Growth in the trade deficit led the current account a short way into negative territory

  • The current account deficit was 35 million euros in the first quarter of 2018, or 0.6% of GDP. The deficit arose from the negative balance of exports and imports of goods and the net outflow of investment income.

  • The net inflow of capital[1] shown in the financial account was 22 million euros. This mainly reflected transfers made through the banking system and external aid received from the European Union.

  • The international investment position showed that at the end of the first quarter the external liabilities of Estonian residents exceeded their external assets by 7.5 billion euros, or 32% of GDP.

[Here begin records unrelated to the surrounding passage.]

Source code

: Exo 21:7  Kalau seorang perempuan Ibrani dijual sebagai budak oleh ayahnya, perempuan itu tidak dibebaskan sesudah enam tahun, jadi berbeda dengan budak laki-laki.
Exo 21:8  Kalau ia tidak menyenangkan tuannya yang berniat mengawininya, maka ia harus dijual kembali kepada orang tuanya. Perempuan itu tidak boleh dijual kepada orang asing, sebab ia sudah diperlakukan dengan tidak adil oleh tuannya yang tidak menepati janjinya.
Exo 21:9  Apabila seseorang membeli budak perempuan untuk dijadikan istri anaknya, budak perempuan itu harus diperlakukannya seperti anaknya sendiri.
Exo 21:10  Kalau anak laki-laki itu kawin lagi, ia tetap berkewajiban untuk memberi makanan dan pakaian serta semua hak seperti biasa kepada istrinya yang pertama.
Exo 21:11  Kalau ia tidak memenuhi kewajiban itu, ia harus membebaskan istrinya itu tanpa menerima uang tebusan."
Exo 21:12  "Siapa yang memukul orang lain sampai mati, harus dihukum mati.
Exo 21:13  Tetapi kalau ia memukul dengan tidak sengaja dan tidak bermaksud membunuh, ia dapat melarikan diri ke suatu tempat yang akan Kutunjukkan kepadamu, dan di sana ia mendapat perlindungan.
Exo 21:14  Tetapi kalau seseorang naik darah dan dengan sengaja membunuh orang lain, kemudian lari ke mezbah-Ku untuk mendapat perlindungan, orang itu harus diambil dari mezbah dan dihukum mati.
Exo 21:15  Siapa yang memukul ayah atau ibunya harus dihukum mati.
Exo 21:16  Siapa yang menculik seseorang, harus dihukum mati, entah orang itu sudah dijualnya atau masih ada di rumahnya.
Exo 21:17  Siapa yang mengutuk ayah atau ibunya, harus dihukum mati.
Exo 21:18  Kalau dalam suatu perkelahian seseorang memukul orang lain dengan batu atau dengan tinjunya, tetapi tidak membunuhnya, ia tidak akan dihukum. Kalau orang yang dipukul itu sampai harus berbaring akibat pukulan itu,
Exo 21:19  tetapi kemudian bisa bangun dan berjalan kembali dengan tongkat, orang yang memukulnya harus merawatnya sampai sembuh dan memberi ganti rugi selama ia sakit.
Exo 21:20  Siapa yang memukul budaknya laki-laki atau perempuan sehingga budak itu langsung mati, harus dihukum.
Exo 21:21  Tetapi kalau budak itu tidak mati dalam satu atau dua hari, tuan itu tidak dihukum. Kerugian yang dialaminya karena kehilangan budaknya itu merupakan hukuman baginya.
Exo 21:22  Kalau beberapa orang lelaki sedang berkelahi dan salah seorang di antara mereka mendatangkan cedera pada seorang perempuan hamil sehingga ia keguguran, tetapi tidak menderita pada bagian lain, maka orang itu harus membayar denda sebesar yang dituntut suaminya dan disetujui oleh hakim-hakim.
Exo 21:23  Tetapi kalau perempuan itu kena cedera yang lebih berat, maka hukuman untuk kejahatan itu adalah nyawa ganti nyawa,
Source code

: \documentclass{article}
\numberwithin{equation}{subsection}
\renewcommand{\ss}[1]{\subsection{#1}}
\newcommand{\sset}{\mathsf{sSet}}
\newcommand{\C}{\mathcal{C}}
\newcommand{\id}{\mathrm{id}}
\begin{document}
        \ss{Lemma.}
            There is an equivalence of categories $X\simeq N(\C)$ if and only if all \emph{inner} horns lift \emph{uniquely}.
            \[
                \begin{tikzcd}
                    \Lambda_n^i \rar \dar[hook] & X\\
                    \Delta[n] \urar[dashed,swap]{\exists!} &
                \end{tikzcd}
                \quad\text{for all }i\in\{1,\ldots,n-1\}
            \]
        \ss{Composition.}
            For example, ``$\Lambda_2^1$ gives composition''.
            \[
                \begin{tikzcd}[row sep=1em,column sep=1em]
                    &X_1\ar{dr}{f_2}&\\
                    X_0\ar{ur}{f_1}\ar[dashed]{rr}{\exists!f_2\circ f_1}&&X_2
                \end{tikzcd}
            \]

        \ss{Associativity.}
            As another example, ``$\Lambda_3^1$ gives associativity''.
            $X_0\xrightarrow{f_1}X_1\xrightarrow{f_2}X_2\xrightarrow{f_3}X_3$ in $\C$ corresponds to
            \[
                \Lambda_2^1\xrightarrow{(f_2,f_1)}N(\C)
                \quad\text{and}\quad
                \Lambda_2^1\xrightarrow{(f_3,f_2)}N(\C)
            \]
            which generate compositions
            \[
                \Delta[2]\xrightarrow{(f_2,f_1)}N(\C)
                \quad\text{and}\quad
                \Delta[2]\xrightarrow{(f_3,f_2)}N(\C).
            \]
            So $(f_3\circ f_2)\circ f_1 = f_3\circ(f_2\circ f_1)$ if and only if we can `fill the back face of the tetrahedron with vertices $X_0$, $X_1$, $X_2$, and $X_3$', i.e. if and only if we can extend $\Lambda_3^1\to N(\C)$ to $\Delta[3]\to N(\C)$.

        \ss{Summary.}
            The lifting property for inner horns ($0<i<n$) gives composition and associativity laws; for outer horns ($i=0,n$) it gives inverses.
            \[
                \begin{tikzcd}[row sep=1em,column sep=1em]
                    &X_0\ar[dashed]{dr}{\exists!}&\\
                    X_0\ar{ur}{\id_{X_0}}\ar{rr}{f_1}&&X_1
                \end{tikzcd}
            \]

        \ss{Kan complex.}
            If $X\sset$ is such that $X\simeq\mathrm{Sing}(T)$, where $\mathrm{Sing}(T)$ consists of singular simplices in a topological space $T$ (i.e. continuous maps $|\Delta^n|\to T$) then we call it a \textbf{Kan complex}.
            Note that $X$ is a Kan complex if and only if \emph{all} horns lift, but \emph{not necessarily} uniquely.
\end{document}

  • The debt claims of Estonian residents on non-residents in contrast were 3.3 billion euros larger than the debt liabilities[2] to them, and they were equal to 14% of GDP. The volume of debt claims shrank by 516 million euros in the quarter, and the volume of debt liabilities by 87 million.

The current account of the Estonian balance of payments was in deficit by 35 million euros in the first quarter of 2018. The causes of the deficit were a widening of the deficit on the goods account and a net outflow of investment income. The deficit on the goods account more than doubled over the year to 313 million euros. The deficit in goods was increased primarily because net exports of goods under merchanting declined while imports of mineral goods, various equipment, cars, and metal and metal products increased. The net outflow of investment income was 186 million euros, which was essentially the same as in the first quarter of 2017. As they did a year ago, credit institutions pay dividends to their parent companies. The services surplus increased by 10% over the year to reach 374 million euros. The surplus was mainly increased by computer services and passenger transport by air.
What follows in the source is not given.